Of course I’d be lying if I told you I never gave a care about what people thought of me. I do. In fact, I have a long way to go to be free of the urge to compulsively check how many people have liked my posts on Facebook or retweeted my tweets. (And I'm very grateful you're reading this now!) However I’ve also learnt from wrestling with fear countless times (I’m getting better at winning!) that simply acknowledging our hesitance to let down our guard and reveal ourselves is, in itself, a brave step toward emancipation.

We all yearn for connection. Yet the irony is that we forge the strongest bonds when we let go trying to impress those we seek to connect with.  It's the times we have the courage to confide our disappointments, hurts, heartaches and miss-steps (alas, we all make them) that we open the door to deepening trust and cementing bonds. We may only want to share our happy snaps on Facebook and those bits of our lives that make us look good and like we've got it all together. Yet in our increasingly shallow sound-byte world,  we connect far more deeply through our vulnerabilities than though our victories.

In a world that pressures for conformity, finding the courage to be fully ourselves – owning every aspect of our past, personality and imperfections - is one of the most difficult, frightening and liberating things we can ever do.  Fear of losing our ‘public identity’ can imprison us. Yet our willingness step away from who we think we are supposed to be and to lay our pride and vulnerability on the line for the sake more important things is essential to our success in leadership and life.

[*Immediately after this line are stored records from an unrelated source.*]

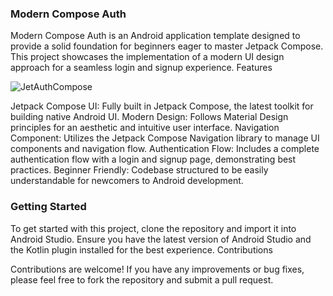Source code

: ### Modern Compose Auth

Modern Compose Auth is an Android application template designed to provide a solid foundation for beginners eager to master Jetpack Compose. This project showcases the implementation of a modern UI design approach for a seamless login and signup experience.
Features

![JetAuthCompose](https://github.com/Aban3049/JetAuthCompose/assets/157634467/2ef4ed72-7959-46a9-8736-dc712958c05c)

Jetpack Compose UI: Fully built in Jetpack Compose, the latest toolkit for building native Android UI.
Modern Design: Follows Material Design principles for an aesthetic and intuitive user interface.
Navigation Component: Utilizes the Jetpack Compose Navigation library to manage UI components and navigation flow.
Authentication Flow: Includes a complete authentication flow with a login and signup page, demonstrating best practices.
Beginner Friendly: Codebase structured to be easily understandable for newcomers to Android development.

### Getting Started

To get started with this project, clone the repository and import it into Android Studio. Ensure you have the latest version of Android Studio and the Kotlin plugin installed for the best experience.
Contributions

Contributions are welcome! If you have any improvements or bug fixes, please feel free to fork the repository and submit a pull request.
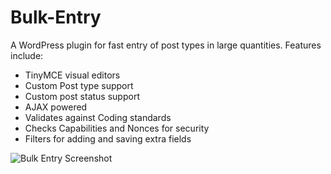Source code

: Bulk-Entry
==========

A WordPress plugin for fast entry of post types in large quantities. Features include:

 - TinyMCE visual editors
 - Custom Post type support
 - Custom post status support
 - AJAX powered
 - Validates against Coding standards
 - Checks Capabilities and Nonces for security
 - Filters for adding and saving extra fields

![Bulk Entry Screenshot](https://raw.github.com/Tarendai/Bulk-Entry/master/screenshot-1.png)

I'm not talking about wearing your insecurities on your sleeve or bearing your soul to the world. I'm just talking about not letting your fear of losing face sit at the drivers seat of your life. Too often it does.



So let  me ask you a question:

If you decided to let go the need to prove your worth or protect your image, how would it liberate you to make a change or take a chance toward what you want most for yourself - in your relationships, career, leadership, and life?  

John F. Kennedy once said, “Conformity is that jailer of freedom and the enemy of growth.”  This isn’t about being a non-conformist for the sake of it or to prove what a wild renegade you are! That is no more brave than obedient compliance.  It’s about owning the difference your difference makes rather than spending your life trying to morph yourself into whatever flavor of "same" and "special" you think will gain the most glory, build the biggest brand or minimize the chance of criticism. After all, when all you do is try to conform, all you offer is conformity, depriving the world of the full quota of potential, passion, personality and perspective that you have to bring.

After winning the Grammy ‘trifecta’ in 2015 (with best new song, record and artist) Sam Smith confided, “It was only when I started to be myself that the music started to flow and people started to listen.”  It’s no small irony that Smith’s fear of not being liked was his biggest roadblock to becoming the star he is today.

The same is true for each of us.

Sure, we’re not all destined for music stardom, but each of us has something unique and magnificent to do in our one-and-only precious life and we can never do it while fear pilots our decisions, driving us to comply to the image of the person we think we are should to be.  Sure, your personal brand is important, but if it’s incongruent with the one-of-a-kind person that you are, it’s likely you’ll never become all you have it within you to be. I mean, how can you blaze your own brightest path if you’re not bringing your bravest self along for the ride?

Yes, it takes a brave person to risk disapproval, step away from the pack, to embrace your imperfection and to own your individuality. Ah yes, that would take someone with a very big heart. But let’s be clear: it takes no bigger heart than the one that beats inside you.

The truth is that in selfie-obsessed culture that celebrates superficiality, people are hungry for those who refuse to surrender to conformity and political correctness. Whatever you think of President Trump, his ascension to the White House shows just how hungry millions of American voters were for someone who didn't vanilla down what he thought so as not to cause offence.   Accordingly,  it is those who have the courage to embrace their difference, to speak their truth and show up fully who make the biggest impact on those around them and grow their influence as leaders.  They may not always have the following of the Kardashians or gain the power of Trump, but they have the respect of those who matter.

So how you put all of this in to practice? Daily. Hourly. One small brave decision at a time: to lower your mask, embrace your difference and, quite simply, to be yourself.

As you bring more of yourself to your work and those you encounter along the way, you’ll deepen the relationships you care about most and build news ones that open doors of opportunity that would have remained closed otherwise.  Most important of all, you’ll embolden others to do the same - lower the walls they’ve built to protect and the masks they’ve worn to impress, and to bring more of themselves to how to work, live, love and lead.

Of all the wisdom ever written on the importance of being oneself, I think the best comes from the Cat in the Hat, courtesy of the beloved Dr Seuss.

“Be who you are and say what you feel, because those who mind don’t matter and those who matter don’t mind.”